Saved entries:
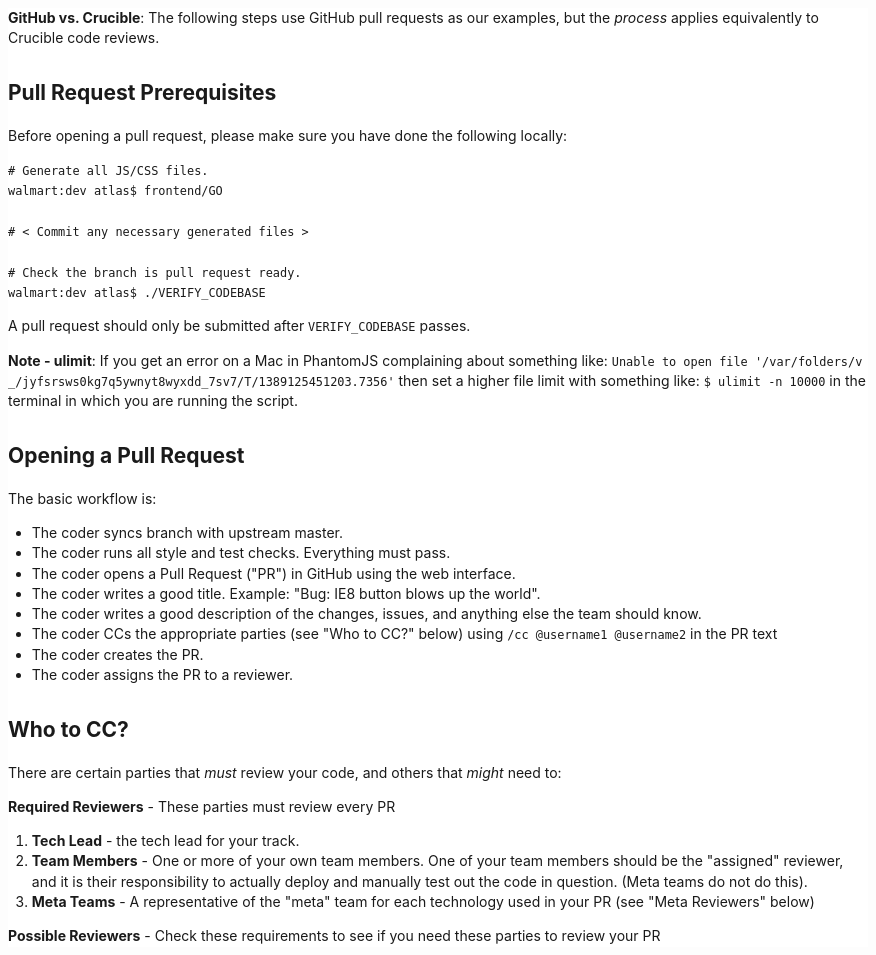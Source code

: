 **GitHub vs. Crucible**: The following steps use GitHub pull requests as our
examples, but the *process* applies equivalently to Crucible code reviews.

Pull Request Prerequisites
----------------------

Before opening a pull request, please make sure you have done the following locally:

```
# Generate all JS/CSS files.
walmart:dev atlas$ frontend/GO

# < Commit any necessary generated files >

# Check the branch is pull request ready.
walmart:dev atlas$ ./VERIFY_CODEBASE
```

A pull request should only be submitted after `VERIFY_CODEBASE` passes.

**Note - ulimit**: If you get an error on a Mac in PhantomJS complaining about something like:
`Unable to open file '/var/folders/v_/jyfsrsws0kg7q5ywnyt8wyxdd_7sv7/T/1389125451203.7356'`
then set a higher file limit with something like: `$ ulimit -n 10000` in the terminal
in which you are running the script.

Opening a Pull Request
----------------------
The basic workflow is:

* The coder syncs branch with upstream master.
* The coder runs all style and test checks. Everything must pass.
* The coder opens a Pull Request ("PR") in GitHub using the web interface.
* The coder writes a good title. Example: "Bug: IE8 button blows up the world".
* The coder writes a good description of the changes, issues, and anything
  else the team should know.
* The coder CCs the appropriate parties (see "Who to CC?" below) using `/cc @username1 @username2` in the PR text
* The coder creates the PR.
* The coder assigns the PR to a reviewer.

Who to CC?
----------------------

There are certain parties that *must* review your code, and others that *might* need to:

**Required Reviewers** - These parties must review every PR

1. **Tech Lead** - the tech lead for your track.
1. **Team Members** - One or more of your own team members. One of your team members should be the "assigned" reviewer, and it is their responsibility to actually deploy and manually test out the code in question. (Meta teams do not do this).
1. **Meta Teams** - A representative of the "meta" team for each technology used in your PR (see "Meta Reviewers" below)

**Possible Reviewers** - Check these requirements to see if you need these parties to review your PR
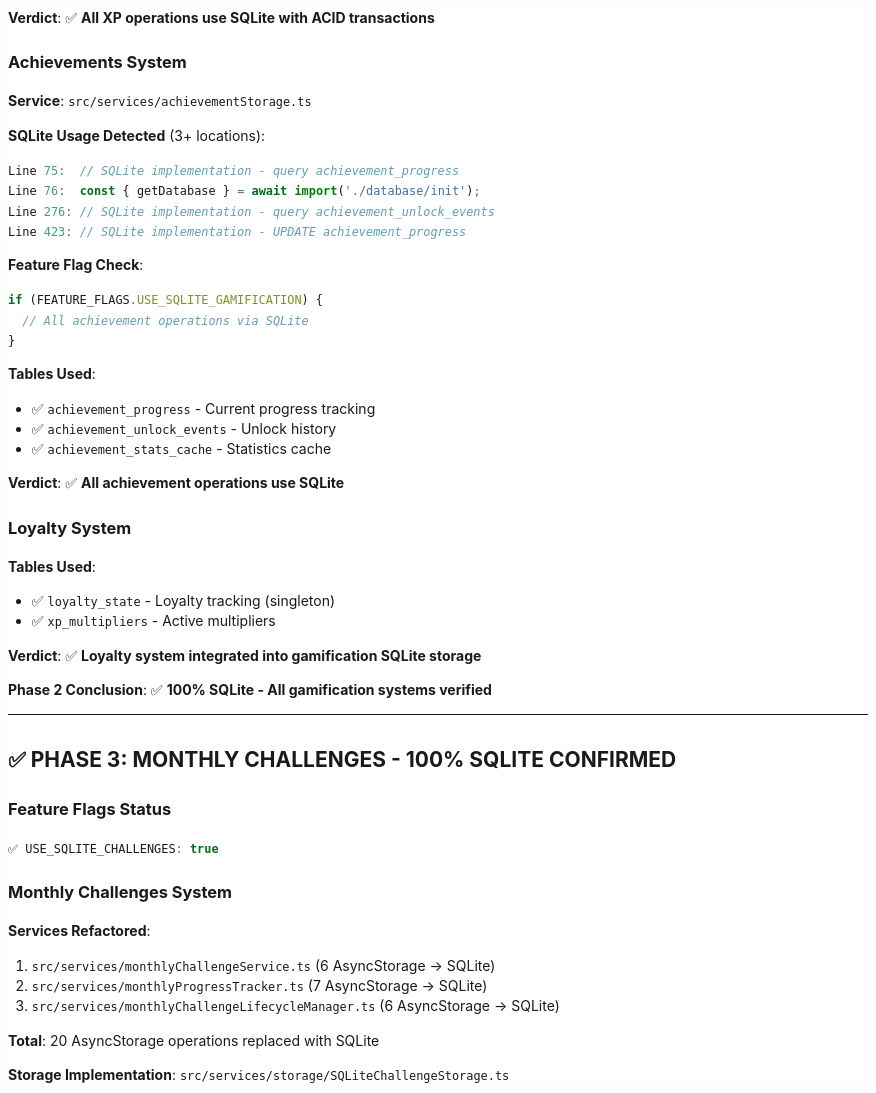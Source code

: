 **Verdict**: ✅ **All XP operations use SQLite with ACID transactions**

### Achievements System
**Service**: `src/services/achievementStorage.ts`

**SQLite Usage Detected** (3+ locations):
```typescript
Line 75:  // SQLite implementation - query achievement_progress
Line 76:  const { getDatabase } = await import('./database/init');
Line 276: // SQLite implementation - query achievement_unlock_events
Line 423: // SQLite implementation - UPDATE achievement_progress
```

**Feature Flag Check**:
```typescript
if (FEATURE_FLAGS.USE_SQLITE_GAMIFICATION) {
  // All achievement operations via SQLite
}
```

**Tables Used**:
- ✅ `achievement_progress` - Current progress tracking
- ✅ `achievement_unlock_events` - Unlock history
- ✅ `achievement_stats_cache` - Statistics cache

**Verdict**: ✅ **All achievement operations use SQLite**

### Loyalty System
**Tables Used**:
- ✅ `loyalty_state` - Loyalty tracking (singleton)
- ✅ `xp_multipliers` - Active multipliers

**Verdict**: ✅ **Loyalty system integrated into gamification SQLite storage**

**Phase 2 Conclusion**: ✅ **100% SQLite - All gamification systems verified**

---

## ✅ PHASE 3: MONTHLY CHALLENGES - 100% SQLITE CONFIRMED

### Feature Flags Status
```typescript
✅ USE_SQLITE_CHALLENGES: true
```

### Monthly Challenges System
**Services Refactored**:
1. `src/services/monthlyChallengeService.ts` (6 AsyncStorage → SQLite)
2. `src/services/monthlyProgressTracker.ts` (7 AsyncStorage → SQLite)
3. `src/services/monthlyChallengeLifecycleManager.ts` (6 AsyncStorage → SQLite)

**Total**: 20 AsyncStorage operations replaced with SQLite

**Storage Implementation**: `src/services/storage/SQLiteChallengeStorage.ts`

▸ **Exercise description**
Drop the images and copy all the data exactly.

▸ **Exercise response**
Source code

: **GitHub vs. Crucible**: The following steps use GitHub pull requests as our
examples, but the *process* applies equivalently to Crucible code reviews.

Pull Request Prerequisites
----------------------

Before opening a pull request, please make sure you have done the following locally:

```
# Generate all JS/CSS files.
walmart:dev atlas$ frontend/GO

# < Commit any necessary generated files >

# Check the branch is pull request ready.
walmart:dev atlas$ ./VERIFY_CODEBASE
```

A pull request should only be submitted after `VERIFY_CODEBASE` passes.

**Note - ulimit**: If you get an error on a Mac in PhantomJS complaining about something like:
`Unable to open file '/var/folders/v_/jyfsrsws0kg7q5ywnyt8wyxdd_7sv7/T/1389125451203.7356'`
then set a higher file limit with something like: `$ ulimit -n 10000` in the terminal
in which you are running the script.

Opening a Pull Request
----------------------
The basic workflow is:

* The coder syncs branch with upstream master.
* The coder runs all style and test checks. Everything must pass.
* The coder opens a Pull Request ("PR") in GitHub using the web interface.
* The coder writes a good title. Example: "Bug: IE8 button blows up the world".
* The coder writes a good description of the changes, issues, and anything
  else the team should know.
* The coder CCs the appropriate parties (see "Who to CC?" below) using `/cc @username1 @username2` in the PR text
* The coder creates the PR.
* The coder assigns the PR to a reviewer.

Who to CC?
----------------------

There are certain parties that *must* review your code, and others that *might* need to:

**Required Reviewers** - These parties must review every PR

1. **Tech Lead** - the tech lead for your track.
1. **Team Members** - One or more of your own team members. One of your team members should be the "assigned" reviewer, and it is their responsibility to actually deploy and manually test out the code in question. (Meta teams do not do this).
1. **Meta Teams** - A representative of the "meta" team for each technology used in your PR (see "Meta Reviewers" below)

**Possible Reviewers** - Check these requirements to see if you need these parties to review your PR
Source code

: **Verdict**: ✅ **All XP operations use SQLite with ACID transactions**

### Achievements System
**Service**: `src/services/achievementStorage.ts`

**SQLite Usage Detected** (3+ locations):
```typescript
Line 75:  // SQLite implementation - query achievement_progress
Line 76:  const { getDatabase } = await import('./database/init');
Line 276: // SQLite implementation - query achievement_unlock_events
Line 423: // SQLite implementation - UPDATE achievement_progress
```

**Feature Flag Check**:
```typescript
if (FEATURE_FLAGS.USE_SQLITE_GAMIFICATION) {
  // All achievement operations via SQLite
}
```

**Tables Used**:
- ✅ `achievement_progress` - Current progress tracking
- ✅ `achievement_unlock_events` - Unlock history
- ✅ `achievement_stats_cache` - Statistics cache

**Verdict**: ✅ **All achievement operations use SQLite**

### Loyalty System
**Tables Used**:
- ✅ `loyalty_state` - Loyalty tracking (singleton)
- ✅ `xp_multipliers` - Active multipliers

**Verdict**: ✅ **Loyalty system integrated into gamification SQLite storage**

**Phase 2 Conclusion**: ✅ **100% SQLite - All gamification systems verified**

---

## ✅ PHASE 3: MONTHLY CHALLENGES - 100% SQLITE CONFIRMED

### Feature Flags Status
```typescript
✅ USE_SQLITE_CHALLENGES: true
```

### Monthly Challenges System
**Services Refactored**:
1. `src/services/monthlyChallengeService.ts` (6 AsyncStorage → SQLite)
2. `src/services/monthlyProgressTracker.ts` (7 AsyncStorage → SQLite)
3. `src/services/monthlyChallengeLifecycleManager.ts` (6 AsyncStorage → SQLite)

**Total**: 20 AsyncStorage operations replaced with SQLite

**Storage Implementation**: `src/services/storage/SQLiteChallengeStorage.ts`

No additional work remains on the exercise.